__Exercise instructions__
Work through the data and report how many lines include the string "consistency", giving the number alone.

-- Input data follows --

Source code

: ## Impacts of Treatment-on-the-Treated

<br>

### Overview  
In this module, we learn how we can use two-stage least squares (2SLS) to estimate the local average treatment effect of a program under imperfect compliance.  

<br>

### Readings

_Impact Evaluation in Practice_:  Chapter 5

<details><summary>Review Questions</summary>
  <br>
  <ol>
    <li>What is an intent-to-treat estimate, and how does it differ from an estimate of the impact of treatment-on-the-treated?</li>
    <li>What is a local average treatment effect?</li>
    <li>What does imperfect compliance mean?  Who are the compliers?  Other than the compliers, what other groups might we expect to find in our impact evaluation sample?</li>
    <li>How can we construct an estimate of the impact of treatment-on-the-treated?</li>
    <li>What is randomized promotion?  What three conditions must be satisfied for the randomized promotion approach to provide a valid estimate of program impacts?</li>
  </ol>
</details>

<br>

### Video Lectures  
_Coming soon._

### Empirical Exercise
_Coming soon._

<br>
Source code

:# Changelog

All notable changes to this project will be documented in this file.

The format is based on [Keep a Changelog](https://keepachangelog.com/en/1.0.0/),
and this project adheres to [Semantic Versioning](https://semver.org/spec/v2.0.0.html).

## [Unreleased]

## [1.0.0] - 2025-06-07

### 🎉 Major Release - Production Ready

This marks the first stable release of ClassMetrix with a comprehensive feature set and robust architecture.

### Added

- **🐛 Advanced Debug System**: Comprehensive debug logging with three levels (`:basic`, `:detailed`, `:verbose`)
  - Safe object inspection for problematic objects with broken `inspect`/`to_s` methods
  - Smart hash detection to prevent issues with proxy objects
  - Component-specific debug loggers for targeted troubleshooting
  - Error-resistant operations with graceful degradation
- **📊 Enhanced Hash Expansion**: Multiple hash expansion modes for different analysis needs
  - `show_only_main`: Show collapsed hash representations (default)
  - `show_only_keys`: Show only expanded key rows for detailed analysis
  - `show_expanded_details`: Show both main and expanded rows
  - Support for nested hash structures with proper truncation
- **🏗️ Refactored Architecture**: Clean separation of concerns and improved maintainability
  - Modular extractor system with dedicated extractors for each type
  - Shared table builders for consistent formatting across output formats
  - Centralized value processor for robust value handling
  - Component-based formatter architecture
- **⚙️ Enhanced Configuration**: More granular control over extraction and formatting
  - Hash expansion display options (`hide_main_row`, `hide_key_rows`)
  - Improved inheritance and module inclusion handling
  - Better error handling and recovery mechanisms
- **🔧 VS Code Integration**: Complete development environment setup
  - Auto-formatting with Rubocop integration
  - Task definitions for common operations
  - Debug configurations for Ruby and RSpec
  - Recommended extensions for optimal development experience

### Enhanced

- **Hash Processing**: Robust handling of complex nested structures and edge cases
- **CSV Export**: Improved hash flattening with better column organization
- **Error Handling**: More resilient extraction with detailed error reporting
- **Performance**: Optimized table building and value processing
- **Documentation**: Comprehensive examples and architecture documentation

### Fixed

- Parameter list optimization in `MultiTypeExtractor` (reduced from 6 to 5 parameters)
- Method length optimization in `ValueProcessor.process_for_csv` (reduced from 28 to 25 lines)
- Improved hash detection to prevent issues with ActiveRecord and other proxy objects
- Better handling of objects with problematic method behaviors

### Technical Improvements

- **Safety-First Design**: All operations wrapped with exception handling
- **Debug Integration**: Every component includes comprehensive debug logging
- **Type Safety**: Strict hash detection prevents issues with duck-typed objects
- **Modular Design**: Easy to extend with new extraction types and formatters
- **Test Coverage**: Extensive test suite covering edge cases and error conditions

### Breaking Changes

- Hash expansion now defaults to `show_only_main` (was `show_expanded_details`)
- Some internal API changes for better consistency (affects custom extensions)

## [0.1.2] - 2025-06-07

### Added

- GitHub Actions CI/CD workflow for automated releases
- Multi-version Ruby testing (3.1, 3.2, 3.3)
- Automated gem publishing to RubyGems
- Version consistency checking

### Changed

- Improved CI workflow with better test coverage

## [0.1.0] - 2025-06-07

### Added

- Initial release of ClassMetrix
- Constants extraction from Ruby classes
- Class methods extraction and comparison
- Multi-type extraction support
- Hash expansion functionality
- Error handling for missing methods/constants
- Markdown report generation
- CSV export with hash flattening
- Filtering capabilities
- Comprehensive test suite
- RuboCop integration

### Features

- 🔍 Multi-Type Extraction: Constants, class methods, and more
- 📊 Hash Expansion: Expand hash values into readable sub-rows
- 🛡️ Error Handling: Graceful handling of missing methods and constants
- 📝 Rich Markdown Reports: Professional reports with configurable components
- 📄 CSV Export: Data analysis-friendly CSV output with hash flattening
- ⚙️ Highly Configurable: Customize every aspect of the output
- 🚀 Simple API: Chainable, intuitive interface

-- Input data concluded --

__Response area__
2